Veys E M
Department of Rheumatology, University Hospital of Gent, Belgium.
Eur J Rheumatol Inflamm. 1994;14(1):23-7.
The effectiveness of etodolac in the treatment of patients with osteoarthritis (OA) and with rheumatoid arthritis (RA) has been well documented in controlled clinical trials. The superiority of etodolac, 300 mg twice daily, over placebo has already been established in short-term trials involving patients with OA. During long-term treatment, significant (p < 0.05) improvement was observed in patients with OA and RA as measured by a variety of efficacy parameters. In comparative studies for OA, etodolac was more effective than conventional indomethacin; naproxen, sustained-release diclofenac, and piroxicam were comparably effective.
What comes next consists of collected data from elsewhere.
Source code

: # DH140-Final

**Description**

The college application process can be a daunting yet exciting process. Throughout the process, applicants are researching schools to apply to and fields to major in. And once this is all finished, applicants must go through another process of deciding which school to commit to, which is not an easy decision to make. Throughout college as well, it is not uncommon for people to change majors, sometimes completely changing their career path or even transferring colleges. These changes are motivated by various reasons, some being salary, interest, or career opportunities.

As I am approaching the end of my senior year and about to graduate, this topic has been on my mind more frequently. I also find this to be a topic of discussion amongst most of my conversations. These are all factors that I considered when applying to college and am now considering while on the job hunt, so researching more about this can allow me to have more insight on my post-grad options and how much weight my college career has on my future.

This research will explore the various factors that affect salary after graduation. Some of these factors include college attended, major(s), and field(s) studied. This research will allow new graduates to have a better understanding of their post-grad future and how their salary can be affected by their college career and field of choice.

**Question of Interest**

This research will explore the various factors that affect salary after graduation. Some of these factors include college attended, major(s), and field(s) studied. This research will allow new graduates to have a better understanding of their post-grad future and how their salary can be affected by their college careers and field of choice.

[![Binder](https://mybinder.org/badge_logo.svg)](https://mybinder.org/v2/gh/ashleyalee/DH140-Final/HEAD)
The newer sustained-release formulation of etodolac is as effective as the conventional etodolac formulation when used to treat patients with OA and those with RA.
依托度酸治疗骨关节炎(OA)和类风湿关节炎(RA)患者的有效性已在对照临床试验中得到充分证明。在涉及OA患者的短期试验中,已证实每日两次服用300 mg依托度酸优于安慰剂。在长期治疗期间,通过各种疗效参数测量发现,OA和RA患者有显著(p < 0.05)改善。在OA的比较研究中,依托度酸比传统的吲哚美辛更有效;萘普生、缓释双氯芬酸和吡罗昔康的疗效相当。当用于治疗OA患者和RA患者时,依托度酸的新型缓释制剂与传统依托度酸制剂效果相同。